When the city realigned Boyer to go around — instead of through — the airport in the 1990s, Schuck said a small segment along a curve on the northeastern side of the airport fell within a defined FAA safety area.

"It put the perimeter fence in that safety area, and it needs to be outside that area," Schuck said. "So what we're doing … is just kind of sharpening the curve a little bit so that we can move the fence outside the safety area for the runway and then everything will be back to normal."

When it's all finished, Schuck said it's likely that many people won't even notice that anything was done.

With a pending runway project a few years down the road, there was a need to move the fence out of the runway safety zone, Schuck said.

"As [airplane traffic] increases here in Sandpoint and the fact that the FAA is going to be putting several million dollars into rebuilding the runway here in about five years," he said. "They want to have all of the safety concerns handled prior to putting that money into rebuilding the runway."

Aviation-related user fees — taxes paid on aviation fuel and fees paid as part of airplane tickets — go into Airport Improvement Program funding for airports across the United States. That means those fees, not property taxes, are being used to fund the airport improvements.

"That's the beauty of the FAA funding this airport," Schuck said. "They're putting millions, literally millions and millions of dollars into this airport to make it safe. If the county owned it, or was trying to fund [the improvements], there'd be no way."

Roughly 97% of the project's cost is being funded by the FAA and the state of Idaho.

"Those funds are used to do exactly what we're doing here — negate safety issues, rebuild the runway, anything that to make the airports, in general, safer for the general public," Schuck said.

The project was originally planned to take place in 2022, but a wetter-than-normal construction season pushed the project back a year. Unfortunately, that meant a conflict with an ITD project on Fifth Avenue, just north of the Greater Sandpoint Chamber of Commerce building at the north end of Sandpoint.

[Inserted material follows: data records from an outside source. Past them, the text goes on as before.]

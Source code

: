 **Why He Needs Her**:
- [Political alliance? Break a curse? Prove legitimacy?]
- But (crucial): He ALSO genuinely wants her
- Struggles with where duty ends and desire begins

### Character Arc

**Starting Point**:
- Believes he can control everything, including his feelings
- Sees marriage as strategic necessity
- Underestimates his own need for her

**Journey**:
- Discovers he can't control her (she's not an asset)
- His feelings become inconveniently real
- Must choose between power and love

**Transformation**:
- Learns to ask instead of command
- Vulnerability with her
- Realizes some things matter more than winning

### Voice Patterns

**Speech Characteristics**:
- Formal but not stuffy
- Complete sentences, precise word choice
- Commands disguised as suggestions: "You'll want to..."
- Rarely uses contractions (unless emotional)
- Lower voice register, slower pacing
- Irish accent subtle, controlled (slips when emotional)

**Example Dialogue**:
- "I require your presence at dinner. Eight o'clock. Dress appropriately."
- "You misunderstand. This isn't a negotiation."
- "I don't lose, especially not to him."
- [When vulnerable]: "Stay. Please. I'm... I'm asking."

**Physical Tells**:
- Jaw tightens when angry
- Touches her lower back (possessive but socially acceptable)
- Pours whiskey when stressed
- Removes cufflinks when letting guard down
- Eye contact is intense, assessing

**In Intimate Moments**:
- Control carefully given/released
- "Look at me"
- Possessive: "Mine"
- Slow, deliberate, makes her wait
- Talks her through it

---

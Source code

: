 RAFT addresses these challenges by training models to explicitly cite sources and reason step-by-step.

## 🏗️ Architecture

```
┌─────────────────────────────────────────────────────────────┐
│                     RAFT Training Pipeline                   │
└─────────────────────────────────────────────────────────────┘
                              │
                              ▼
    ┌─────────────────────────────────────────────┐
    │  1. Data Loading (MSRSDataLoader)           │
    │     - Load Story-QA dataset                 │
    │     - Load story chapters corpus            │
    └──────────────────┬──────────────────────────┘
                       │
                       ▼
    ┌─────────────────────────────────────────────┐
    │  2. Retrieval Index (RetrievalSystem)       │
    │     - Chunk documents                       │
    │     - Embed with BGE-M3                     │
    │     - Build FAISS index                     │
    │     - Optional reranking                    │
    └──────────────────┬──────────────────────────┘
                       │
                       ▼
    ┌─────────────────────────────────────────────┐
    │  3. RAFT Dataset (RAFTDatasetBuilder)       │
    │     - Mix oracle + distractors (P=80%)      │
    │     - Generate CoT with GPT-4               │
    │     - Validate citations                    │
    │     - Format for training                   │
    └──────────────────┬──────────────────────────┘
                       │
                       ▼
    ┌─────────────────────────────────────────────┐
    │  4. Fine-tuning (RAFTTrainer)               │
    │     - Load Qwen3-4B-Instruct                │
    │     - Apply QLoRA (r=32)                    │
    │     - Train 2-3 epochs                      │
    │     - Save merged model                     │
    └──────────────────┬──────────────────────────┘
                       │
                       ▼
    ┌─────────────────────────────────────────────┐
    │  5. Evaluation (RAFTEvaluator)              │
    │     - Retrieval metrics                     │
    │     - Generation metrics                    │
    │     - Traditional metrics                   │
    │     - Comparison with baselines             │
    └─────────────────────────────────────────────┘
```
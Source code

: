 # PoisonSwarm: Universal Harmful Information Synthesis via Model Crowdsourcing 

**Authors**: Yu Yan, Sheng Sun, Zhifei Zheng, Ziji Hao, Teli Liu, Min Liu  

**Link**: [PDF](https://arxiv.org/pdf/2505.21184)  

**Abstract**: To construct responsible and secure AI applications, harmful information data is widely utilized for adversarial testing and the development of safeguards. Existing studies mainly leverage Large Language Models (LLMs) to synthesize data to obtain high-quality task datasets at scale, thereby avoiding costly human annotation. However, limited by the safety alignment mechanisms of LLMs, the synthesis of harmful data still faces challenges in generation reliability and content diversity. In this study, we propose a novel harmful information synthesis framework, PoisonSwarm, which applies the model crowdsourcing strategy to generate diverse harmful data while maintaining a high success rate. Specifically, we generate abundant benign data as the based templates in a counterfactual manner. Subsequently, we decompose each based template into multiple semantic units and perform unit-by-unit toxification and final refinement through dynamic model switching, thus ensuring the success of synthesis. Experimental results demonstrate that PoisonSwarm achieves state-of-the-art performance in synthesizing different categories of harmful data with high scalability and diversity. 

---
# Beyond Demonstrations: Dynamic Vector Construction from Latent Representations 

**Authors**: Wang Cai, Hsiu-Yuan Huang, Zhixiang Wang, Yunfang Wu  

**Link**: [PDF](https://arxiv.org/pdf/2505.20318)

With confusion over what the project entailed — and who was doing it, everyone from the city of Sandpoint to Bonner County Road and Bridge has received phone calls from residents wanting to know why their favorite backway is temporarily unavailable.

Sandpoint City Administrator Jennifer Stapleton said the city has gotten numerous phone calls and emails asking about the project. Some wanted to know what was behind the project, and others just wanted to know when it would be done, Stapleton told the Sandpoint City Council on July 19.

"It's unfortunate to have that going on at the same time that we've got ITD's project on 2/200 on Fifth Avenue as well," she said. "We do understand it's making north-south traffic backed up and difficult to navigate at times."